REFERENCE
L'utilisation exclusive depuis une quinzaine d'années de l'hormone de croissance synthétique permet une bonne tolérance et l'absence de complications, notamment la disparition du risque de maladie de Creutzfeldt-Jakob. Malheureusement, ces enfants sont bien souvent vus très tard (en moyenne vers 10 ans), limitant ainsi les possibilités de gain statural. Il n'est plus nécessaire de prouver qu'une prise en charge précoce permet d'optimiser les résultats du traitement. Tout enfant qui présente une croissance inférieure à -2DS doit être évalué au moins par un âge osseux, quelle que soit sa taille familiale. L'évaluation doit être faite le plus tôt possible pour obtenir un gain statural maximal lorsque le traitement est possible.
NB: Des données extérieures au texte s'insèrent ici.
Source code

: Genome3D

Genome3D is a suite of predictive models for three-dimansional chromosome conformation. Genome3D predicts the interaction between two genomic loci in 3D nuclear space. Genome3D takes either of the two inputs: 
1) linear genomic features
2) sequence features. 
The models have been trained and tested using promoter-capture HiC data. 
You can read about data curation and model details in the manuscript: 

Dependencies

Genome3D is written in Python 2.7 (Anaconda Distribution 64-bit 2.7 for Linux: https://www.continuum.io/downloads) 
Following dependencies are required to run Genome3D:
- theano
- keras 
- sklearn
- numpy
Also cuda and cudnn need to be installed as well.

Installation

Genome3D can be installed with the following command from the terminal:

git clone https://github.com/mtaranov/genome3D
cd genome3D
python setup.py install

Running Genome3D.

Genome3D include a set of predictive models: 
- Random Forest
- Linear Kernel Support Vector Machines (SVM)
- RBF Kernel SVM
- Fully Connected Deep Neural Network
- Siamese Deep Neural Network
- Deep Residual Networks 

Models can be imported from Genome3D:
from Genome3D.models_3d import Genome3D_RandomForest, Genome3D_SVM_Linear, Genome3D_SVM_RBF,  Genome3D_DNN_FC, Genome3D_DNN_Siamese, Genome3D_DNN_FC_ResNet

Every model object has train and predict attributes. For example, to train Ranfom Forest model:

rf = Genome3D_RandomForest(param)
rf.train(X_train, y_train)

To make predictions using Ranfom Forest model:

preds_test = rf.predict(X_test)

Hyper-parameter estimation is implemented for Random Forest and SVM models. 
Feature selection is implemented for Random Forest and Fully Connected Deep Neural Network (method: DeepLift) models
a) Il existe trois phases de croissance :
- une phase postnatale très rapide, avec en moyenne une prise de 25 cm les deux premières années ;
- une phase prépubertaire où la croissance est régulière, avec une prise de 5 à 6 cm par an ;
- une phase pubertaire pendant laquelle la vitesse de croissance double.
La croissance se termine avec la fin de la puberté.
b) Plusieurs hormones contrôlent la croissance :
- hormone de croissance et facteurs de croissance sécrétés par l'antéhypophyse ;
- hormones thyroïdiennes ;
- androgènes de la glande surrénale ;
- stéroïdes au moment de la puberté : estrogène et testostérone.
Elles agissent aussi sur les cartilages de conjugaison et en interaction avec l'état nutritionnel.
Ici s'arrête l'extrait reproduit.